Work required: Work through the listing below, copying each line that carries the word "auditive".

** Opening Material provided block **

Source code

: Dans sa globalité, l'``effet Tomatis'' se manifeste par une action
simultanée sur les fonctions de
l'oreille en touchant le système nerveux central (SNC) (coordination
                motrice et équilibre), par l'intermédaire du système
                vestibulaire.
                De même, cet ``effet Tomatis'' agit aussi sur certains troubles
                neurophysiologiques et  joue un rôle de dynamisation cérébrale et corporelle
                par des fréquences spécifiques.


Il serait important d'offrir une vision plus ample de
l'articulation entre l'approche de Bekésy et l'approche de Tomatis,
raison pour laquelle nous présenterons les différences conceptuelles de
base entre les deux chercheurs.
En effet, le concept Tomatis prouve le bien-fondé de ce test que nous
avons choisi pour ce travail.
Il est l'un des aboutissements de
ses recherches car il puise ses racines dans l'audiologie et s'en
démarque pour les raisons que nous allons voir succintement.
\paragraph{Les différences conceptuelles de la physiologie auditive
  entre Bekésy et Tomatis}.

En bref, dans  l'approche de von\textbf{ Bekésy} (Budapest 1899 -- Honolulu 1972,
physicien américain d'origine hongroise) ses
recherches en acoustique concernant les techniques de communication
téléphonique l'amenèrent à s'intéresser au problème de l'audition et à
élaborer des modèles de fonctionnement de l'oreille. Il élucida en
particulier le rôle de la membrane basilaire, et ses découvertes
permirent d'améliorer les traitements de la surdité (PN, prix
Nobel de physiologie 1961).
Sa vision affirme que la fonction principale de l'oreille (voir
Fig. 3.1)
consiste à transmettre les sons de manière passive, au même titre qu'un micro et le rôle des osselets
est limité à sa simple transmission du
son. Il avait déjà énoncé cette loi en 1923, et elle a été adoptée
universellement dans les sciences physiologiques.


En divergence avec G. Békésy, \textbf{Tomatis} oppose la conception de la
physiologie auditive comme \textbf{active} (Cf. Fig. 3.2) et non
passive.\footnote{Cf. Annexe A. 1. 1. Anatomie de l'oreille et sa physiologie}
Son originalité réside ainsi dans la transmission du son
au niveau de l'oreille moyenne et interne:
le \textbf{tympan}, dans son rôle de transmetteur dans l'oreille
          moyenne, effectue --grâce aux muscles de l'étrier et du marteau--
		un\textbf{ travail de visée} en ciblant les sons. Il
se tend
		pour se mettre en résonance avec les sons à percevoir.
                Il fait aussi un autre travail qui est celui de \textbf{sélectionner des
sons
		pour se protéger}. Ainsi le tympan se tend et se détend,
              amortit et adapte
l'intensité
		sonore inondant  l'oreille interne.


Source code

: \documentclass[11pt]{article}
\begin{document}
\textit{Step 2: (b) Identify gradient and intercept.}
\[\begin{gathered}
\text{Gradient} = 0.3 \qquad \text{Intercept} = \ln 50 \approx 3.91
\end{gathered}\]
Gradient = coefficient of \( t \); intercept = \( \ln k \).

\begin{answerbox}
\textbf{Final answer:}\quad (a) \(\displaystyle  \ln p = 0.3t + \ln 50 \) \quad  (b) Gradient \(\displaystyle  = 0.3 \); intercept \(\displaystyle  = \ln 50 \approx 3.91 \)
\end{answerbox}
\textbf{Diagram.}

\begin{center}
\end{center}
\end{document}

** Closing Material provided block **

Reply to the exercise:
\paragraph{Les différences conceptuelles de la physiologie auditive
physiologie auditive comme \textbf{active} (Cf. Fig. 3.2) et non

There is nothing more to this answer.